Dataset excerpts:
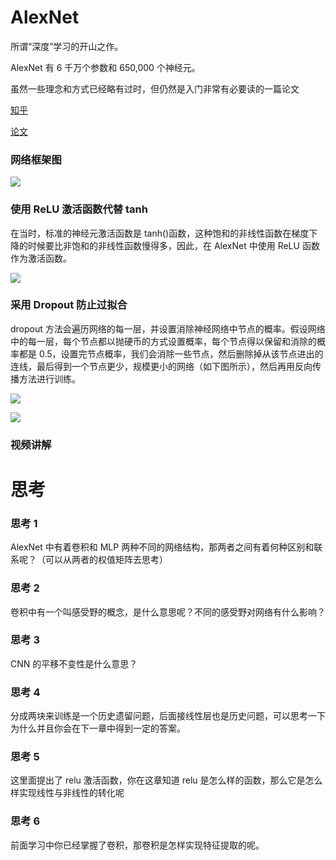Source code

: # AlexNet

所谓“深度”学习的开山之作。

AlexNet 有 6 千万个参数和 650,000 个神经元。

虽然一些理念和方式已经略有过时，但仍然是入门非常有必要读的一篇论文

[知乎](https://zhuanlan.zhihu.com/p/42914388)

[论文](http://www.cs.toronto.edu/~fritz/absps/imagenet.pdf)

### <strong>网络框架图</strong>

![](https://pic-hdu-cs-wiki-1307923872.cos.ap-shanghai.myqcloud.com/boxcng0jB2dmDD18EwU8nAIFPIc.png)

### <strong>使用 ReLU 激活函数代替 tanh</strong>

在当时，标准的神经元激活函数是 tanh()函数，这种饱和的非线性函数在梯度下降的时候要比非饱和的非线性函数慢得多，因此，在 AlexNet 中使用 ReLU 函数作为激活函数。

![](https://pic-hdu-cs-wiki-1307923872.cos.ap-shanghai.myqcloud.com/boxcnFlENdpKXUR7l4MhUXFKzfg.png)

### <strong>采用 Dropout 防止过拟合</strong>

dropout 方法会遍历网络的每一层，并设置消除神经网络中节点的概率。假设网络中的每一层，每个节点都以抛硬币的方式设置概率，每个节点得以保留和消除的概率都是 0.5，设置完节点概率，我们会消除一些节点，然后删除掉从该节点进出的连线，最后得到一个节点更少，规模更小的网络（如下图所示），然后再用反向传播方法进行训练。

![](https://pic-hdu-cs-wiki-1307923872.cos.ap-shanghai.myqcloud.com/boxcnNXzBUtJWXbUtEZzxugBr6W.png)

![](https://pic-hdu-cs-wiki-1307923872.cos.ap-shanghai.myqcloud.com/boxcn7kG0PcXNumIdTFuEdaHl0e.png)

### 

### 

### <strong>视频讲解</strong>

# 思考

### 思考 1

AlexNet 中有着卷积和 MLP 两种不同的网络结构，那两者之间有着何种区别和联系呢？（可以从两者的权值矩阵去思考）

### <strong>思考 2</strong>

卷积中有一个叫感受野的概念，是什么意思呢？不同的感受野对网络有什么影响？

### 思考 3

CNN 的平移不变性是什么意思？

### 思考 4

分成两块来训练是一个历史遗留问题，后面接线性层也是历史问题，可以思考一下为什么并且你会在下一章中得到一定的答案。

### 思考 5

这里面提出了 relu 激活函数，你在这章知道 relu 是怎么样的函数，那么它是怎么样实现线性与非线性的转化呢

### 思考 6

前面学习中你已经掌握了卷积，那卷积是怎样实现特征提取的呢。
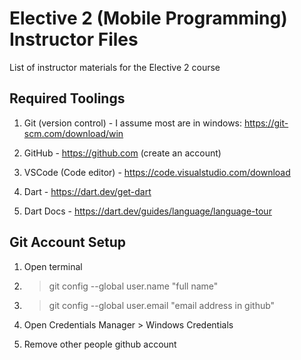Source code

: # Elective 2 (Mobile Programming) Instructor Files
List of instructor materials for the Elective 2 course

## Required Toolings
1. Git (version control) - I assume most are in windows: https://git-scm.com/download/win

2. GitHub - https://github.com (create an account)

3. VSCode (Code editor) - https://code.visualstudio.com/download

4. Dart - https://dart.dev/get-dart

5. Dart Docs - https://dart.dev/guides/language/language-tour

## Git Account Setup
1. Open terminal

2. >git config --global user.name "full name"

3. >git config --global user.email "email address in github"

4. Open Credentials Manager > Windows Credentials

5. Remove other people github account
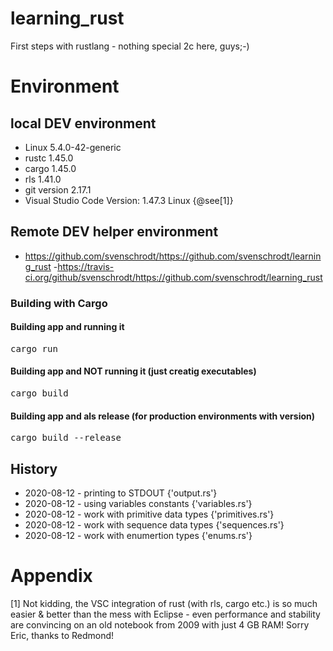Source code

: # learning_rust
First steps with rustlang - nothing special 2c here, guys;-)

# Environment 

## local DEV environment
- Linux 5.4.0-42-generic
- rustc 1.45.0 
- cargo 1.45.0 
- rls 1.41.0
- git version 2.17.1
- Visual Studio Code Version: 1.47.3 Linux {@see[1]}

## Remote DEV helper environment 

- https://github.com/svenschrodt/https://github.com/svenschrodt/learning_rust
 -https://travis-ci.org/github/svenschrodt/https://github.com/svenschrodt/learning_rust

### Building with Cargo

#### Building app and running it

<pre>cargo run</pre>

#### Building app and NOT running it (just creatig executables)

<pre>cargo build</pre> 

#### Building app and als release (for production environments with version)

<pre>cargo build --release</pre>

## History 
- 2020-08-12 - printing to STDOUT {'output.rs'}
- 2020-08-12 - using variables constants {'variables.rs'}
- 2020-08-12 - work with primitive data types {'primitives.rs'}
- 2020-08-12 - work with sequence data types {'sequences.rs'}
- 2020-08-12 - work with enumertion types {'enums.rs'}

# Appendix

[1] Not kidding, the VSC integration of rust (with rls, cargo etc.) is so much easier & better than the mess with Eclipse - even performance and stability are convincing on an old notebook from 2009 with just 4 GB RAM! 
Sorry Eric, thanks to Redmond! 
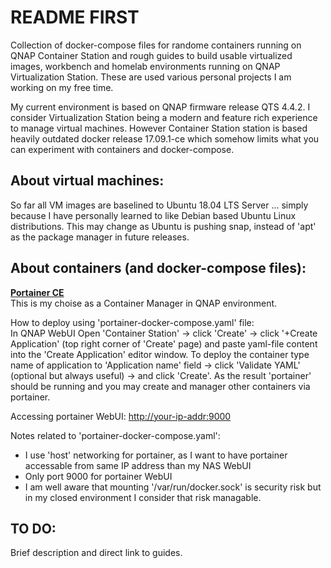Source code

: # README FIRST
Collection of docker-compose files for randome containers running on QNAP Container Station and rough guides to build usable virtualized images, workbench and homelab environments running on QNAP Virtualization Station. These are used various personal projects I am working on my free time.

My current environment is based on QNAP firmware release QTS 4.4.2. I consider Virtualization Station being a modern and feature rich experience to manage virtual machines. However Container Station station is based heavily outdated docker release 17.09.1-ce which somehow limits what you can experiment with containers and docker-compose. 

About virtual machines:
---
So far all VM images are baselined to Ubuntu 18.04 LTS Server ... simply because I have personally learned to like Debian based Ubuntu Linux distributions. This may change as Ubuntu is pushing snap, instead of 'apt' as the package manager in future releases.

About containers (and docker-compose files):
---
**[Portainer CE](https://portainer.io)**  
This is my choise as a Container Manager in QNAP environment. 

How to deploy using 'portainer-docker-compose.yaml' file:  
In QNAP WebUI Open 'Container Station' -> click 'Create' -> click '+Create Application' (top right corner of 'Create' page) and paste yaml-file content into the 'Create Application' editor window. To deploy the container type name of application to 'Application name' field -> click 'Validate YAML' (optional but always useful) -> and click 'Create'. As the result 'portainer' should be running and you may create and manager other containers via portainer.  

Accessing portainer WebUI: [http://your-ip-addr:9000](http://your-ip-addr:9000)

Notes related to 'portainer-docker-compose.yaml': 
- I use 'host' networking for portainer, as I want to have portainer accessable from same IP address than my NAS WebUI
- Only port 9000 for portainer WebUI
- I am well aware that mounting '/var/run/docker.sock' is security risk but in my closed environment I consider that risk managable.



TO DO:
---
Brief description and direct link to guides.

**Exercise brief:**
Reproduce, word for word, only the lines in the records above from the line with "#### Building app and NOT" through the line with "# README FIRST", including both ends; omit the pictures.

**Result of this exercise:**
#### Building app and NOT running it (just creatig executables)

<pre>cargo build</pre> 

#### Building app and als release (for production environments with version)

<pre>cargo build --release</pre>

## History 
- 2020-08-12 - printing to STDOUT {'output.rs'}
- 2020-08-12 - using variables constants {'variables.rs'}
- 2020-08-12 - work with primitive data types {'primitives.rs'}
- 2020-08-12 - work with sequence data types {'sequences.rs'}
- 2020-08-12 - work with enumertion types {'enums.rs'}

# Appendix

[1] Not kidding, the VSC integration of rust (with rls, cargo etc.) is so much easier & better than the mess with Eclipse - even performance and stability are convincing on an old notebook from 2009 with just 4 GB RAM! 
Sorry Eric, thanks to Redmond! 
Source code

: # README FIRST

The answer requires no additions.